Pick out each line in these entries that contains the string "zrock".

-------- Data supplied

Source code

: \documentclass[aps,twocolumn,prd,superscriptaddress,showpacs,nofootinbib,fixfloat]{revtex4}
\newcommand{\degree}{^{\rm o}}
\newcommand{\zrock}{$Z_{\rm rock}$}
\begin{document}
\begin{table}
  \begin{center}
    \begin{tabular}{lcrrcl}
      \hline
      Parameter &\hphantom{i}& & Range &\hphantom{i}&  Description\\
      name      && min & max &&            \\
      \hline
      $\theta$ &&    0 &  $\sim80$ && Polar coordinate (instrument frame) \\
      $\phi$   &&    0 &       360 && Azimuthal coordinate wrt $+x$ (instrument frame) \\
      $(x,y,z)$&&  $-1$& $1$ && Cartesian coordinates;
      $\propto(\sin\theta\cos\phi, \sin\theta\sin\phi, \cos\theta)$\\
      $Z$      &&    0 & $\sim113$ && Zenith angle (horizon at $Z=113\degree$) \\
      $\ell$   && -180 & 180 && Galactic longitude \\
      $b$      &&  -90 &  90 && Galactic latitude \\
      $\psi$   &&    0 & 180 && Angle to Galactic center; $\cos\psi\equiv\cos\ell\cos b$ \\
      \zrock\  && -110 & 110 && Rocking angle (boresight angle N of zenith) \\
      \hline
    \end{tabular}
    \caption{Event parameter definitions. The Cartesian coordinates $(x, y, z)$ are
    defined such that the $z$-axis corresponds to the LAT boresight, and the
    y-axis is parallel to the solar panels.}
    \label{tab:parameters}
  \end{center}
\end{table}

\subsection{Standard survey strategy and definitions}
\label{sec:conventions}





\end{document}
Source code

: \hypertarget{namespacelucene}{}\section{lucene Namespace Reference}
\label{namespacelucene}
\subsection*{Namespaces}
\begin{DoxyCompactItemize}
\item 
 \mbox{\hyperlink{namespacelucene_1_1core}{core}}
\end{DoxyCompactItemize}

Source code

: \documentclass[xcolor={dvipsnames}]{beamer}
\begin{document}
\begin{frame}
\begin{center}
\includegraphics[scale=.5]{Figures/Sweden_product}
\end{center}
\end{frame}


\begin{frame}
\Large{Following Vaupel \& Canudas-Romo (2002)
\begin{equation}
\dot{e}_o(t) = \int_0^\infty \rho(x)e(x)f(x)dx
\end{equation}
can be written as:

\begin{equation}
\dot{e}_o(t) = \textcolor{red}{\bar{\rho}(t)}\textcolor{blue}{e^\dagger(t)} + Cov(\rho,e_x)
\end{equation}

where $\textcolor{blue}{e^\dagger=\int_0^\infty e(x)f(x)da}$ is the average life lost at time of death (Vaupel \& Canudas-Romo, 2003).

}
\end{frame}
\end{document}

----------------

■ Exercise answer ■
\newcommand{\zrock}{$Z_{\rm rock}$}
      \zrock\  && -110 & 110 && Rocking angle (boresight angle N of zenith) \\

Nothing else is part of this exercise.